41. Naya Bimbang
Naya berjalan cepat, setengah berlari menuju laboratorium histologi. Ia bangun terlambat hari ini. Salahkan hatinya yang membuat Naya tidak bisa terlelap semalam karena terus menerus memikirkan Jevin. Untung saja Naya bisa bangun pukul sembilan dan mempersiapkan diri berangkat kuliah. Cewek itu lebih memilih naik ojek online daripada mengendarai motornya sendiri. Lebih cepat sampai karena tidak perlu ke kantong parkir dulu.
"Kirain kamu bakal nggak masuk," sapa Ghina begitu melihat wajah Naya muncul dari tangga.
Naya tidak membalas. Ia masih berusaha mengatur napas. Gadis itu melepaskan tasnya dan memakai jas laboratorium. Ia sampai di depan pintu ruang praktek tepat tiga menit sebelum pukul sepuluh.
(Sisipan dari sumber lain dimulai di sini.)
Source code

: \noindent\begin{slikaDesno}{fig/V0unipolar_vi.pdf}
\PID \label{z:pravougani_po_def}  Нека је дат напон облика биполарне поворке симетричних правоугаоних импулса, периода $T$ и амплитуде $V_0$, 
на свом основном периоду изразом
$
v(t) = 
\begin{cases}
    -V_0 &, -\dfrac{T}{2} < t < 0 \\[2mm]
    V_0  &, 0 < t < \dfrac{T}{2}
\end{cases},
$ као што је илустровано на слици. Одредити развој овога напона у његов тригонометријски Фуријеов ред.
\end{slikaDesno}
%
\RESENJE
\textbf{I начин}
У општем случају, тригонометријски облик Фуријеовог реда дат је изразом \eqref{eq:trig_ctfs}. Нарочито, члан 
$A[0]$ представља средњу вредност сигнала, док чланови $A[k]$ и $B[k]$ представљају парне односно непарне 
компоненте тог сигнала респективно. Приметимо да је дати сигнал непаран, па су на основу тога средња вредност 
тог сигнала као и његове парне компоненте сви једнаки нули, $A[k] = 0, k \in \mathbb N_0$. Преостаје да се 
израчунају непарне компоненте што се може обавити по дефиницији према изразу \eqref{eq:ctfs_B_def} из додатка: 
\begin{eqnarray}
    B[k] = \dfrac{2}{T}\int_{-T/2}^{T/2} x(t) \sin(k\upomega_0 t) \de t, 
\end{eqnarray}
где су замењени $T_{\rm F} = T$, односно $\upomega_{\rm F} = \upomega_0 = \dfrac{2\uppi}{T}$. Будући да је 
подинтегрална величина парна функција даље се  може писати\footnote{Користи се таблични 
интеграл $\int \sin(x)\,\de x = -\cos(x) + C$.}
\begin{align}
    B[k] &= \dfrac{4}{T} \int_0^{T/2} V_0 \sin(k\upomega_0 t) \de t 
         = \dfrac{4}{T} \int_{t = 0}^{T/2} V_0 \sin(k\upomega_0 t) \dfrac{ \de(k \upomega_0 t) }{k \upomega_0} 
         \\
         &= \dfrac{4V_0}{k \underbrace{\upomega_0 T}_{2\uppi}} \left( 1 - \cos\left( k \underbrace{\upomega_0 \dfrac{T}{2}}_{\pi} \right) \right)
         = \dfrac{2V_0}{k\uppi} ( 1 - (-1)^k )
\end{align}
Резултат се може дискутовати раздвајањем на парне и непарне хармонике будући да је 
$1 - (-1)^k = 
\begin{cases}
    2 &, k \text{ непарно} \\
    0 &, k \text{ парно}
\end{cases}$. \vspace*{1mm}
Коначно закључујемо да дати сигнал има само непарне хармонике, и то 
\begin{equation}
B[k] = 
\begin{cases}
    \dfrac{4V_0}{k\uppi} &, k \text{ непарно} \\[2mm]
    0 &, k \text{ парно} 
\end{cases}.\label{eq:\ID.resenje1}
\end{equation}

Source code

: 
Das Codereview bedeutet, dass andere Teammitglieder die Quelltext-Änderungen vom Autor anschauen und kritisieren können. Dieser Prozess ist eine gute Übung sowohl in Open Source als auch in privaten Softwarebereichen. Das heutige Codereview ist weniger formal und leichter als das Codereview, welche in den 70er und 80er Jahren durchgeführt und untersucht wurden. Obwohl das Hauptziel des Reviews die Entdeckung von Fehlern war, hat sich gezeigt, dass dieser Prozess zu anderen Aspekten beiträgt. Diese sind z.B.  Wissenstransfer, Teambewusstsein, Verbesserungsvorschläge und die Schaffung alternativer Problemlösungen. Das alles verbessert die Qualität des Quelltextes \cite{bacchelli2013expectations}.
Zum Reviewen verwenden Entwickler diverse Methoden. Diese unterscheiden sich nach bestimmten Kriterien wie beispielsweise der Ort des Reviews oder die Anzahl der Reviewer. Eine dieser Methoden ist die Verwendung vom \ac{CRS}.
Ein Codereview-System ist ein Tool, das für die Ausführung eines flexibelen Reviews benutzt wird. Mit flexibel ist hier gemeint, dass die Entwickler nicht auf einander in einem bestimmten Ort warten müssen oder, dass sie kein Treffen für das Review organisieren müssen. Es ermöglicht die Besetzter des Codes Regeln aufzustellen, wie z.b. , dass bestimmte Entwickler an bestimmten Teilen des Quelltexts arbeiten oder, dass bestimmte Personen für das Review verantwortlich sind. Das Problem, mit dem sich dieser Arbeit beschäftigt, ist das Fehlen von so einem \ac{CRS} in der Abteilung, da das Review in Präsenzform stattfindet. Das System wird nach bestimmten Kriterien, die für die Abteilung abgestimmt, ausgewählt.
Tepat adzan dhuhur berkumandang, kelas praktikum hari itu selesai. Naya dan Ghina membenahi peralatan menulis mereka. Keduanya berjalan bersisian menuju kantin.
Beruntung kelompok mereka hanya punya satu jadwal saja. Bahkan tidak ada kelas teori maupun skills lab. Kenikmatan yang jarang dirasakan oleh anak kedokteran.
"Ih, penuh," komentar Ghina melihat ke sekeliling.
Naya menjulurkan kepalanya kesana-kemari. Benar, tidak ada satu meja pun yang masih kosong. Bukan hal yang aneh lagi. Ini jam istirahat siang, sudah pasti kantin manapun akan ramai.
"Makan di luar aja, yuk."
Naya menoleh. "Kemana?"
"Siomay Telkom?"
Naya terkekeh. Sahabatnya ini sangat suka siomay. Dalam seminggu, minimal ia harus makan siomay tiga kali.
"Bubur Yoyong aja yuk," ajak Naya.
"Ayok, udah lama aku nggak makan bubur," ajak Ghina semangat. Gadis itu kemudian berhenti. "Tumben. Kamu nggak bawa bekal sendiri?"
Naya menggeleng. Ia menggamit lengan Ghina untuk menjauh dari kantin. Mereka berjalan bersisian.
"Tadi pagi aja aku hampir telat. Mana sempat buat bekal siang?" ucap Naya sambil tertawa kecil. "Eh, aku numpang mobil boleh nggak? Lagi nggak bawa motor, nih."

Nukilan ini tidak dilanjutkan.